Configure the config.toml as you wish, where options were documented inline, then just run:

python3 data_generator.py

Data will be output under the data folder, the files under data_sample could be used if it fits your needs. The process should looks like:

datagen_demo.mp4

Graph Model

tags(vertex label)

  • contact
    • properties: name, gender, birthday
  • device
  • loan_applicant
    • properties: address, degree, occupation, salary, is_risky, risk_profile, name, gender, birthday
  • loan_application
    • properties: apply_agent_id, apply_date, application_id, approval_status, application_type, rejection_reason
  • phone_number
    • properties: phone_num
  • corporation
    • properties: name, is_risky, risk_profile

edge types

  • with_phone_num()
  • applied_for_loan(start_time)
  • used_device(start_time)
  • worked_for(start_time)
  • is_related_to(degree)

fraud_detection_graph_model

Data Generation Process

We will be leveraging py-Faker to generate relatively reasonable properties, and ABCDGraphGenerator.jl to generate relationships with defined community structure.

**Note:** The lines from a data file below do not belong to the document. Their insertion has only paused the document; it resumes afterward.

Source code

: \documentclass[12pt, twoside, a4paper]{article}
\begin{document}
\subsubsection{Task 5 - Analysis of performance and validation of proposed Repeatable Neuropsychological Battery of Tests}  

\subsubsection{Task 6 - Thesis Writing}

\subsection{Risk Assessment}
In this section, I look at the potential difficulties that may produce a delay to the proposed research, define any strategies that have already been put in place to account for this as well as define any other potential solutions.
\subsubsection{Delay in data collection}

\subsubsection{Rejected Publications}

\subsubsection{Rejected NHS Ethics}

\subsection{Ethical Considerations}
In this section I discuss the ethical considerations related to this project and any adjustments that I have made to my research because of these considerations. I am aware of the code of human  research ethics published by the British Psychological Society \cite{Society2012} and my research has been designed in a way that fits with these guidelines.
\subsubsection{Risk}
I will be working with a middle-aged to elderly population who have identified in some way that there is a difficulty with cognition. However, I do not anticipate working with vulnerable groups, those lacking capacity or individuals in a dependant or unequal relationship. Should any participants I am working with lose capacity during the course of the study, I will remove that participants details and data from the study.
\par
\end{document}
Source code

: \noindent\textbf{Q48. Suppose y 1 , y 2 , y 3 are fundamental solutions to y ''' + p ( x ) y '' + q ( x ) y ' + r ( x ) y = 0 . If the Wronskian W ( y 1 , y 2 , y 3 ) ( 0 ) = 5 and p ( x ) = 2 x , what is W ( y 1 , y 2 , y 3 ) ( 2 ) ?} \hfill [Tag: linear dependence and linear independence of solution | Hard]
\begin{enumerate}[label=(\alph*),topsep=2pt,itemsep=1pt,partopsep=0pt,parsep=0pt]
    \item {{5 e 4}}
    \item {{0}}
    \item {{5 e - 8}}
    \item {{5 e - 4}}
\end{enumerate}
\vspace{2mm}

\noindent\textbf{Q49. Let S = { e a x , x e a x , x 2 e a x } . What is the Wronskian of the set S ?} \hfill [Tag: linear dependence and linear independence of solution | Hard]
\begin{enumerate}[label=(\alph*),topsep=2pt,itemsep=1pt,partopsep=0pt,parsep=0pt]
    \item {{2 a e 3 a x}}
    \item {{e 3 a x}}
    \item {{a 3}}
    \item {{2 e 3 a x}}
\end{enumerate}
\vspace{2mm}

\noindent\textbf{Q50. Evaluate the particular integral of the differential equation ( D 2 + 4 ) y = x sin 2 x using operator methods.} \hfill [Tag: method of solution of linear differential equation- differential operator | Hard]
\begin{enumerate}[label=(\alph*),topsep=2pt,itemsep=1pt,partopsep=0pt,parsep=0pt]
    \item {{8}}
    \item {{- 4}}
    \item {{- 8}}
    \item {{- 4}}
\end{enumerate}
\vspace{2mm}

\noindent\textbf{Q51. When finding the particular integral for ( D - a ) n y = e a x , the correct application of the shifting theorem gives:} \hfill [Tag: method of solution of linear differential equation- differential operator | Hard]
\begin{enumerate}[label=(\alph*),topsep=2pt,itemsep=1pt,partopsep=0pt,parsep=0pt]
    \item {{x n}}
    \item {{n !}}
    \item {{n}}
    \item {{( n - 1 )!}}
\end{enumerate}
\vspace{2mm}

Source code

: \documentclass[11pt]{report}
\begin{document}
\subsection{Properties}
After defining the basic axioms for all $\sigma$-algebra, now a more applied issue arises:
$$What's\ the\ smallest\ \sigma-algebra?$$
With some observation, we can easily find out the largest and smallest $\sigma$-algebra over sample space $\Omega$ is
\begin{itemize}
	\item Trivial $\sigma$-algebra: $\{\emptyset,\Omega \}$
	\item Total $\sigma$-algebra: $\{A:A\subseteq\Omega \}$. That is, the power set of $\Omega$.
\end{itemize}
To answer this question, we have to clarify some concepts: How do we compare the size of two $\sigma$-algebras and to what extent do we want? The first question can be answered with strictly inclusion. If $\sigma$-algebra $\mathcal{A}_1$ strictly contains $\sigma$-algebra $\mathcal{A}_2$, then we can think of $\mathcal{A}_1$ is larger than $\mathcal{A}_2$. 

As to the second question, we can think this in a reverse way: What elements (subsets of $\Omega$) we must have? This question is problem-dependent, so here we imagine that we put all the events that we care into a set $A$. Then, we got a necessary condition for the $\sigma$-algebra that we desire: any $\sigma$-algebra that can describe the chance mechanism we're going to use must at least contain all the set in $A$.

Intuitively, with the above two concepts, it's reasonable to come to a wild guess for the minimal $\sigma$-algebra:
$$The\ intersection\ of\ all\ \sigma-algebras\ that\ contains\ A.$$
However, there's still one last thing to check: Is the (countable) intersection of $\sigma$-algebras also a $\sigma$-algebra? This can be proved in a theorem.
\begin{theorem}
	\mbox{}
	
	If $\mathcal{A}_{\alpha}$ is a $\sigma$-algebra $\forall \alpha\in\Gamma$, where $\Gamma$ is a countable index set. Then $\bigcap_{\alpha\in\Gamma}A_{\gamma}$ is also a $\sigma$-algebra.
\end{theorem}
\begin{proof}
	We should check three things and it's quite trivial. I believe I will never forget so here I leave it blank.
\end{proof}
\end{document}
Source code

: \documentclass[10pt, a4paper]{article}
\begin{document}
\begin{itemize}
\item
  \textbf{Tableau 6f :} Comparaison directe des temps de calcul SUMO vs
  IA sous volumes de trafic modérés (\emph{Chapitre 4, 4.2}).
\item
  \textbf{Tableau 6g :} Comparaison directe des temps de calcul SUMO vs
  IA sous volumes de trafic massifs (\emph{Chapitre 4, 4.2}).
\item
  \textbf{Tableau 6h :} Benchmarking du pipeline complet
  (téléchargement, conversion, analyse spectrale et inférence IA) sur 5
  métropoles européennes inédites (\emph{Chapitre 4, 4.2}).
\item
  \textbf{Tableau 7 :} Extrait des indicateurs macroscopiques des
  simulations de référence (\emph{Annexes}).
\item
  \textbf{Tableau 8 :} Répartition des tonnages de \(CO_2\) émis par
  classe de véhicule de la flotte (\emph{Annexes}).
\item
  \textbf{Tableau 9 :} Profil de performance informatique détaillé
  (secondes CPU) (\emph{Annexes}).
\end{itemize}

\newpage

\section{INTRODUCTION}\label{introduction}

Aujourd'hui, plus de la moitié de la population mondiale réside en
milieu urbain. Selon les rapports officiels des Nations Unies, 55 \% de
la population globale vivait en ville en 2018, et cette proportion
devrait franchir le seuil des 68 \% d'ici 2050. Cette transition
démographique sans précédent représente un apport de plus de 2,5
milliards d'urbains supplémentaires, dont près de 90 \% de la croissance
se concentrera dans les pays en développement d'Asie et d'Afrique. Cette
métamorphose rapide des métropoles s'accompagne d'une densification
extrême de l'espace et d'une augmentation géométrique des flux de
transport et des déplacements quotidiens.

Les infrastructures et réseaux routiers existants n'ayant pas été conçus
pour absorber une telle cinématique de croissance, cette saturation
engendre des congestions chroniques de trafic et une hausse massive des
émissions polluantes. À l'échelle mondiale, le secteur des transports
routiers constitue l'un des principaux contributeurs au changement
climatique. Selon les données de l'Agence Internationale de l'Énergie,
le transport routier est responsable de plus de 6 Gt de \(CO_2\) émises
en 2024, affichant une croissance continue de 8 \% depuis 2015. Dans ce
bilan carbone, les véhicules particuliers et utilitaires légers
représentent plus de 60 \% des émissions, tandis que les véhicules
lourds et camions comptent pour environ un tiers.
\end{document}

As the relationship should be typed differently, i.e, shared_phone, shared_employer, shared_device, etc, the generation process would be as the following diagram.

fraud_detection_data_gen_process

The steps are:

  1. Generate contacts(person) as vertices

  2. Generate relationships/edges with configurable factors(degrees, community size, etc.)

  3. Distribute relationships to different patterns:

    shared a phone number, shared an employer, shared a device, with a phone number of one's employer, is a relative of

  4. Generate Loan Applications, thus adding contact(person) a vertex tag of Loan Applicant and an applied_for_loan edge from the given person to the Loan Application.

Data Explanation

See comments inline, i.e., for shared_via_employer_phone_num_relationship.csv, its comment is:

(:p)-[:worked_for]->(:corp)-[:with_phone_num]->(:phone_num)<-[:with_phone_num]-(:p)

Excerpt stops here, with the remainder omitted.